#### [Your task]
Repeat only the lines below from the one containing "322. inasmuch as" through the one containing "469. Again, if", inclusive, exactly as written.

#### [The input]
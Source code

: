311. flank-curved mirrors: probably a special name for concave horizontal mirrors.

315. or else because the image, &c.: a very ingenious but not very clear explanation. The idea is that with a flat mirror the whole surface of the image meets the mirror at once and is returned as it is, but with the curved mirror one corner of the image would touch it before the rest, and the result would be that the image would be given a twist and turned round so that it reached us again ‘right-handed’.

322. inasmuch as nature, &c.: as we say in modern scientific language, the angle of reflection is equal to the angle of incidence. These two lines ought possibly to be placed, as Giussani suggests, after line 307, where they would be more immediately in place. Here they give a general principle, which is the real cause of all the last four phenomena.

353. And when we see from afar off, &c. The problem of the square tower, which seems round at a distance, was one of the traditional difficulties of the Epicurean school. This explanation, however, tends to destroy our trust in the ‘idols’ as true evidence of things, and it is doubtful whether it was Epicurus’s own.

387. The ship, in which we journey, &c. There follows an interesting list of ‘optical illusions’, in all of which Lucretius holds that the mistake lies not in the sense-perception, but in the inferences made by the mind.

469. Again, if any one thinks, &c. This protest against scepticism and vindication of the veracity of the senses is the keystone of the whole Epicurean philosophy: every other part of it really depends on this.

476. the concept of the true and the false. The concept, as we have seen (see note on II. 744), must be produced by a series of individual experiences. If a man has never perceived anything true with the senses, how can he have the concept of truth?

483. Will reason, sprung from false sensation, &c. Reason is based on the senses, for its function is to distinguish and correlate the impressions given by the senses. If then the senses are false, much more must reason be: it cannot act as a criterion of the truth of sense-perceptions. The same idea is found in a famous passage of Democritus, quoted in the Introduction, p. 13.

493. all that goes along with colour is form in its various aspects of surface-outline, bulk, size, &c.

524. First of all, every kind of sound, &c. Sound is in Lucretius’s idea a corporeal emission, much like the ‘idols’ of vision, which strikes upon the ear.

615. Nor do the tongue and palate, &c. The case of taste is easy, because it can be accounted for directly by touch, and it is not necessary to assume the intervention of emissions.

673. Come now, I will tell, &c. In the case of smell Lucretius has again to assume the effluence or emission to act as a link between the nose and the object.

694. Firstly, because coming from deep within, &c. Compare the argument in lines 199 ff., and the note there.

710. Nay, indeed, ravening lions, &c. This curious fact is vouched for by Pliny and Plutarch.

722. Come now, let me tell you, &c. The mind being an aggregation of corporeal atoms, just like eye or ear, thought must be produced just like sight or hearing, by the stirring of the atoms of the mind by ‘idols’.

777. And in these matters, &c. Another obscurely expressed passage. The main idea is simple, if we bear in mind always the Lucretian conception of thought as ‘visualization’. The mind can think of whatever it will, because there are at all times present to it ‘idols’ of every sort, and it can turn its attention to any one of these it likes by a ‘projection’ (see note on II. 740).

#### [Answer space]
322. inasmuch as nature, &c.: as we say in modern scientific language, the angle of reflection is equal to the angle of incidence. These two lines ought possibly to be placed, as Giussani suggests, after line 307, where they would be more immediately in place. Here they give a general principle, which is the real cause of all the last four phenomena.

353. And when we see from afar off, &c. The problem of the square tower, which seems round at a distance, was one of the traditional difficulties of the Epicurean school. This explanation, however, tends to destroy our trust in the ‘idols’ as true evidence of things, and it is doubtful whether it was Epicurus’s own.

387. The ship, in which we journey, &c. There follows an interesting list of ‘optical illusions’, in all of which Lucretius holds that the mistake lies not in the sense-perception, but in the inferences made by the mind.

469. Again, if any one thinks, &c. This protest against scepticism and vindication of the veracity of the senses is the keystone of the whole Epicurean philosophy: every other part of it really depends on this.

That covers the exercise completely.